___ Available data ___

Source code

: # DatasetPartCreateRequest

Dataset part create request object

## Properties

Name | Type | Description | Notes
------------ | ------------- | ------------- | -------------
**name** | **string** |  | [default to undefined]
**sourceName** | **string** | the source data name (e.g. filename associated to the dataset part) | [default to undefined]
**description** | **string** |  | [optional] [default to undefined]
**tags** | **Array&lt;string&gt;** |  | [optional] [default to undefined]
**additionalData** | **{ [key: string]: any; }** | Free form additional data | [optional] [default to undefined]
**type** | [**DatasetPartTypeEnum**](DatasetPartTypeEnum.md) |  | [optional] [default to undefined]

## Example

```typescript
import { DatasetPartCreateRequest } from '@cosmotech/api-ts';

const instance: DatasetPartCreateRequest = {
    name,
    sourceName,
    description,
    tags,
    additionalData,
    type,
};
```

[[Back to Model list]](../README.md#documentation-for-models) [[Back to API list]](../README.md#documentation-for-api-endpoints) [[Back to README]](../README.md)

___

### Your assignment
From the records above, extract every entry verbatim.

### Answer section
Source code

: # DatasetPartCreateRequest

Dataset part create request object

## Properties

Name | Type | Description | Notes
------------ | ------------- | ------------- | -------------
**name** | **string** |  | [default to undefined]
**sourceName** | **string** | the source data name (e.g. filename associated to the dataset part) | [default to undefined]
**description** | **string** |  | [optional] [default to undefined]
**tags** | **Array&lt;string&gt;** |  | [optional] [default to undefined]
**additionalData** | **{ [key: string]: any; }** | Free form additional data | [optional] [default to undefined]
**type** | [**DatasetPartTypeEnum**](DatasetPartTypeEnum.md) |  | [optional] [default to undefined]

## Example

```typescript
import { DatasetPartCreateRequest } from '@cosmotech/api-ts';

const instance: DatasetPartCreateRequest = {
    name,
    sourceName,
    description,
    tags,
    additionalData,
    type,
};
```

[[Back to Model list]](../README.md#documentation-for-models) [[Back to API list]](../README.md#documentation-for-api-endpoints) [[Back to README]](../README.md)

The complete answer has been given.